What do Americans want? Autocracy or Democracy?

-After the mid term elections, American Democracy has a new flavor to it. A new emotional appeal. It’s no longer a throw away expression that had lost its meaning.

On the other hand, autocracy led by Donald Trump appeals to millions who were willing to follow him as they violently attempted to replace democracy with a radical populism that successfully overthrew the United States Congress for nearly six hours before being repelled. This, my friends, is the beginning of a violent revolution.

-If you choose what now appears to be a new support for democracy, you will have to be very serious about checking all the points on the democracy
wheel.

For example, public school curriculum in America has fallen woefully behind in placing the teaching of enhanced democracy at the center of all core classes. After all, democracy, according to Thomas Jefferson, is America’s religion. In the classroom the teaching of democracy takes precedence ahead of the arts, math, science, physical education, etc.

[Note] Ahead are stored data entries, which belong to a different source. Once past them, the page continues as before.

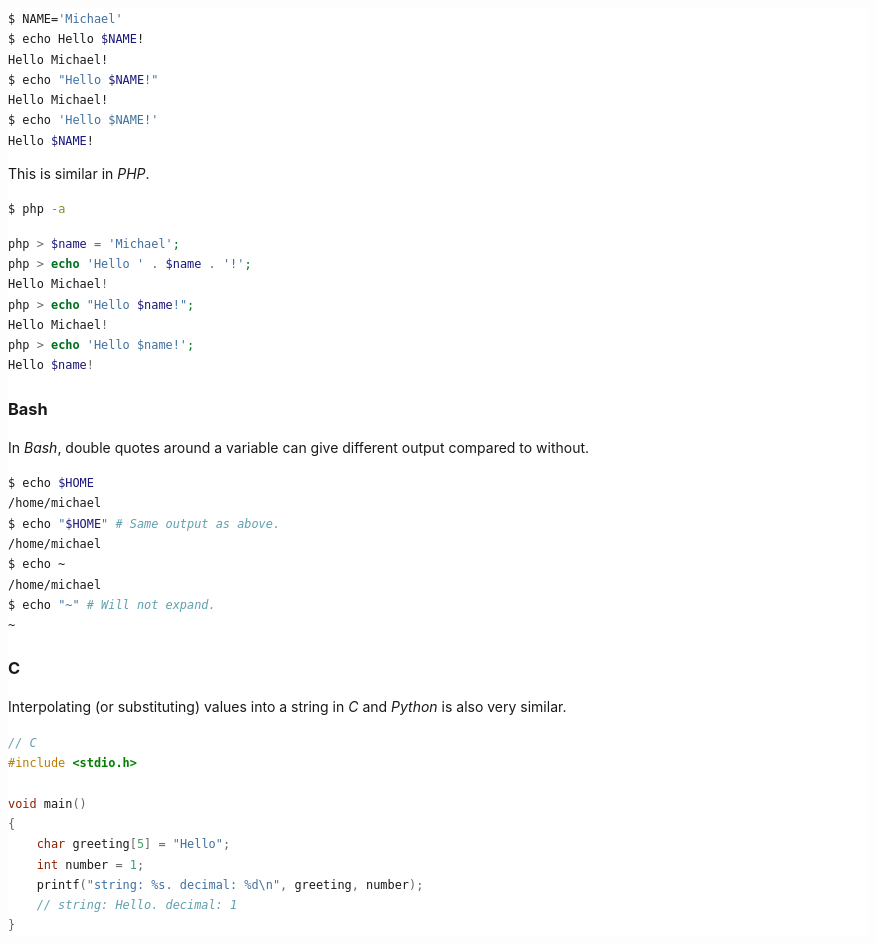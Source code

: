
 ```sh
$ NAME='Michael'
$ echo Hello $NAME!
Hello Michael!
$ echo "Hello $NAME!"
Hello Michael!
$ echo 'Hello $NAME!'
Hello $NAME!
```

This is similar in _PHP_.

```sh
$ php -a
```
```php
php > $name = 'Michael';
php > echo 'Hello ' . $name . '!';
Hello Michael!
php > echo "Hello $name!";
Hello Michael!
php > echo 'Hello $name!';
Hello $name!
```

### Bash

In _Bash_, double quotes around a variable can give different output compared to without.

```sh
$ echo $HOME
/home/michael
$ echo "$HOME" # Same output as above.
/home/michael
$ echo ~
/home/michael
$ echo "~" # Will not expand.
~
```

### C

Interpolating (or substituting) values into a string in _C_ and _Python_ is also very similar.

```c
// C
#include <stdio.h>

void main()
{
    char greeting[5] = "Hello";
    int number = 1;
    printf("string: %s. decimal: %d\n", greeting, number);
    // string: Hello. decimal: 1
}
```
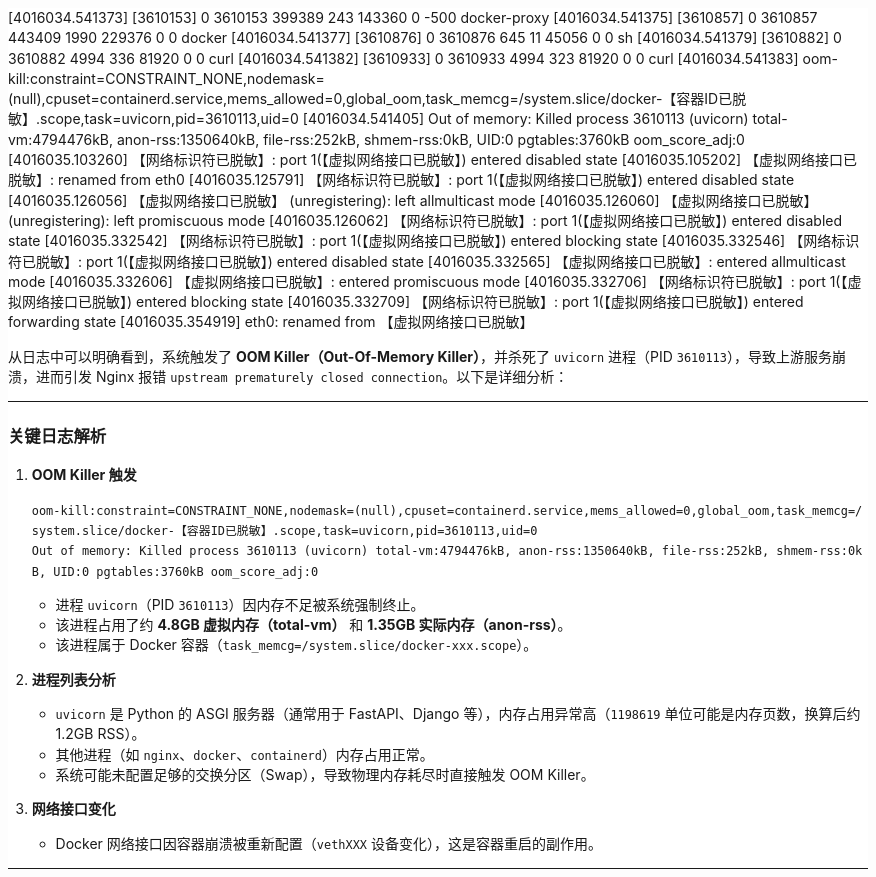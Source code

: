 [4016034.541373] [3610153]     0 3610153   399389      243   143360        0          -500 docker-proxy
[4016034.541375] [3610857]     0 3610857   443409     1990   229376        0             0 docker
[4016034.541377] [3610876]     0 3610876      645       11    45056        0             0 sh
[4016034.541379] [3610882]     0 3610882     4994      336    81920        0             0 curl
[4016034.541382] [3610933]     0 3610933     4994      323    81920        0             0 curl
[4016034.541383] oom-kill:constraint=CONSTRAINT_NONE,nodemask=(null),cpuset=containerd.service,mems_allowed=0,global_oom,task_memcg=/system.slice/docker-【容器ID已脱敏】.scope,task=uvicorn,pid=3610113,uid=0
[4016034.541405] Out of memory: Killed process 3610113 (uvicorn) total-vm:4794476kB, anon-rss:1350640kB, file-rss:252kB, shmem-rss:0kB, UID:0 pgtables:3760kB oom_score_adj:0
[4016035.103260] 【网络标识符已脱敏】: port 1(【虚拟网络接口已脱敏】) entered disabled state
[4016035.105202] 【虚拟网络接口已脱敏】: renamed from eth0
[4016035.125791] 【网络标识符已脱敏】: port 1(【虚拟网络接口已脱敏】) entered disabled state
[4016035.126056] 【虚拟网络接口已脱敏】 (unregistering): left allmulticast mode
[4016035.126060] 【虚拟网络接口已脱敏】 (unregistering): left promiscuous mode
[4016035.126062] 【网络标识符已脱敏】: port 1(【虚拟网络接口已脱敏】) entered disabled state
[4016035.332542] 【网络标识符已脱敏】: port 1(【虚拟网络接口已脱敏】) entered blocking state
[4016035.332546] 【网络标识符已脱敏】: port 1(【虚拟网络接口已脱敏】) entered disabled state
[4016035.332565] 【虚拟网络接口已脱敏】: entered allmulticast mode
[4016035.332606] 【虚拟网络接口已脱敏】: entered promiscuous mode
[4016035.332706] 【网络标识符已脱敏】: port 1(【虚拟网络接口已脱敏】) entered blocking state
[4016035.332709] 【网络标识符已脱敏】: port 1(【虚拟网络接口已脱敏】) entered forwarding state
[4016035.354919] eth0: renamed from 【虚拟网络接口已脱敏】







从日志中可以明确看到，系统触发了 **OOM Killer（Out-Of-Memory Killer）**，并杀死了 `uvicorn` 进程（PID `3610113`），导致上游服务崩溃，进而引发 Nginx 报错 `upstream prematurely closed connection`。以下是详细分析：

---

### **关键日志解析**
1. **OOM Killer 触发**  
   ```plaintext
   oom-kill:constraint=CONSTRAINT_NONE,nodemask=(null),cpuset=containerd.service,mems_allowed=0,global_oom,task_memcg=/system.slice/docker-【容器ID已脱敏】.scope,task=uvicorn,pid=3610113,uid=0
   Out of memory: Killed process 3610113 (uvicorn) total-vm:4794476kB, anon-rss:1350640kB, file-rss:252kB, shmem-rss:0kB, UID:0 pgtables:3760kB oom_score_adj:0
   ```
   - 进程 `uvicorn`（PID `3610113`）因内存不足被系统强制终止。
   - 该进程占用了约 **4.8GB 虚拟内存（total-vm）** 和 **1.35GB 实际内存（anon-rss）**。
   - 该进程属于 Docker 容器（`task_memcg=/system.slice/docker-xxx.scope`）。

2. **进程列表分析**  
   - `uvicorn` 是 Python 的 ASGI 服务器（通常用于 FastAPI、Django 等），内存占用异常高（`1198619` 单位可能是内存页数，换算后约 1.2GB RSS）。
   - 其他进程（如 `nginx`、`docker`、`containerd`）内存占用正常。
   - 系统可能未配置足够的交换分区（Swap），导致物理内存耗尽时直接触发 OOM Killer。

3. **网络接口变化**  
   - Docker 网络接口因容器崩溃被重新配置（`vethXXX` 设备变化），这是容器重启的副作用。

---
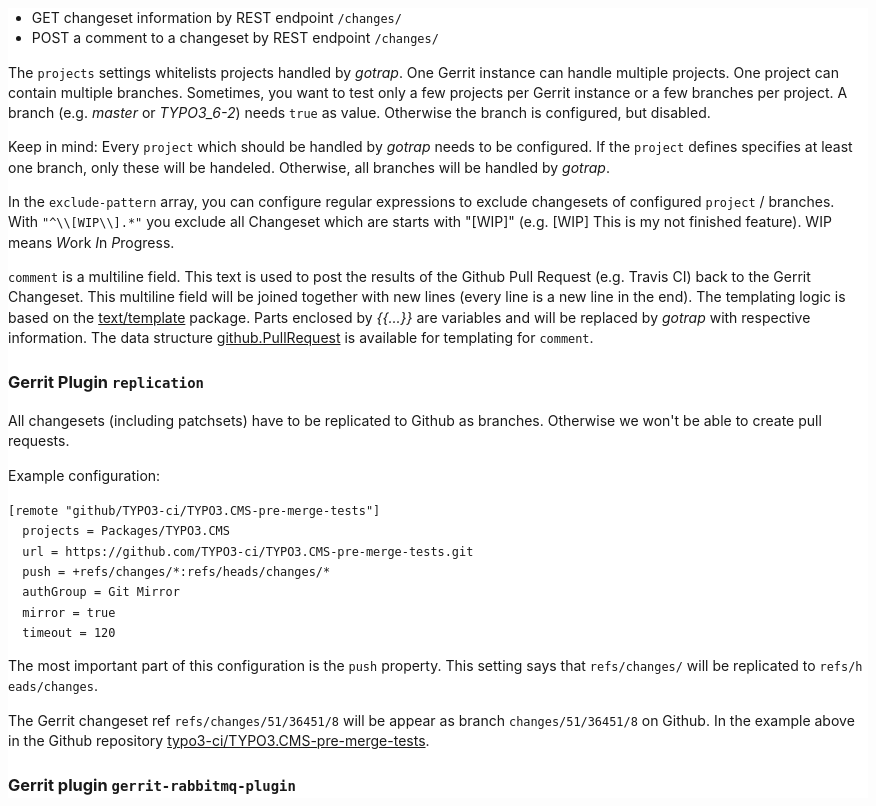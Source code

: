 * GET changeset information by REST endpoint `/changes/`
* POST a comment to a changeset by REST endpoint `/changes/`

The `projects` settings whitelists projects handled by *gotrap*.
One Gerrit instance can handle multiple projects.
One project can contain multiple branches.
Sometimes, you want to test only a few projects per Gerrit instance or a few branches per project.
A branch (e.g. *master* or *TYPO3_6-2*) needs `true` as value.
Otherwise the branch is configured, but disabled.

Keep in mind: Every `project` which should be handled by *gotrap* needs to be configured.
If the `project` defines specifies at least one branch, only these will be handeled. Otherwise, all branches will be handled by *gotrap*.

In the `exclude-pattern` array, you can configure regular expressions to exclude changesets of configured `project` / branches.
With `"^\\[WIP\\].*"` you exclude all Changeset which are starts with "[WIP]" (e.g. [WIP] This is my not finished feature).
WIP means *W*ork *I*n *P*rogress.

`comment` is a multiline field.
This text is used to post the results of the Github Pull Request (e.g. Travis CI) back to the Gerrit Changeset.
This multiline field will be joined together with new lines (every line is a new line in the end).
The templating logic is based on the [text/template](http://golang.org/pkg/text/template/) package.
Parts enclosed by *{{...}}* are variables and will be replaced by *gotrap* with respective information.
The data structure [github.PullRequest](http://godoc.org/github.com/andygrunwald/gotrap/github#PullRequest) is available for templating for `comment`.

### Gerrit Plugin `replication`

All changesets (including patchsets) have to be replicated to Github as branches. Otherwise we won't be able to create pull requests.

Example configuration:
```
[remote "github/TYPO3-ci/TYPO3.CMS-pre-merge-tests"]
  projects = Packages/TYPO3.CMS
  url = https://github.com/TYPO3-ci/TYPO3.CMS-pre-merge-tests.git
  push = +refs/changes/*:refs/heads/changes/*
  authGroup = Git Mirror
  mirror = true
  timeout = 120
```

The most important part of this configuration is the `push` property.
This setting says that `refs/changes/` will be replicated to `refs/heads/changes`.

The Gerrit changeset ref `refs/changes/51/36451/8` will be appear as branch `changes/51/36451/8` on Github.
In the example above in the Github repository [typo3-ci/TYPO3.CMS-pre-merge-tests](https://github.com/typo3-ci/TYPO3.CMS-pre-merge-tests).

### Gerrit plugin `gerrit-rabbitmq-plugin`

If the teaching of democracy is the core of all curriculum, the teaching of voting and who is qualified to vote is the core at the center of the core. One person one vote qualifies every citizen, no matter their financial condition, geography, persuasion, or complexion. And for what has caused me to write this essay, the election of the president of the United States shall remain sacrosanct. This needs to be as clear to every student as the a, b, c’s.

And at the most tightly wound center of all the cores is one word that stands above all other words: EQUALITY. Equality turns into liberty, when equality holds true to the ideal of “equal under the law.”The most important cases in history where the truth of equal under the law was not upheld were in the Dred Scott case (slaves are not free in antebellum America), the overturning of Roe v. Wade (women do not have the right to protect their bodies), and the test of all tests, the State v Donald Trump ( will a sitting President be found guilty of seditious conspiracy). That latter case will represent the clearest test of whether or not a democracy based on equal under the law holds up.

-On the other hand, if autocracy wins out, the biggest challenge will be how the next autocrat is chosen. By the people or by the present autocrat. More than likely by the present autocrat, because autocracies are best run as a one man rules system. For America that is the end of democracy as we know it.

People want security; and in the minds of millions of Americans, they couldn’t do any better than having a leader for life who demands law and order – in other words an order closely resembling a police state; not exactly the police state fashioned after fascist dictatorships popular during the WW2 era, but
similar in outcome.

In America the outward appearance of democracy continues, while in actual practice it is manipulated by a minority party through the control of the electoral college. This is a clear admission that power is administered by a white political base, and supported by conservative Christian coalitions.

The constitution becomes null and void, and the power of the federal government is run by a bureaucratic system similar to how the Chinese Communist Party is run.

-Which shall the American voters choose to be governed? An autocracy motivated and controlled by Donald Trump and his group of loyalists? Or, democracy as established by the United States constitution?

I choose not to answer that in this paper. It’s better if people continue to struggle over the choice. I know my position.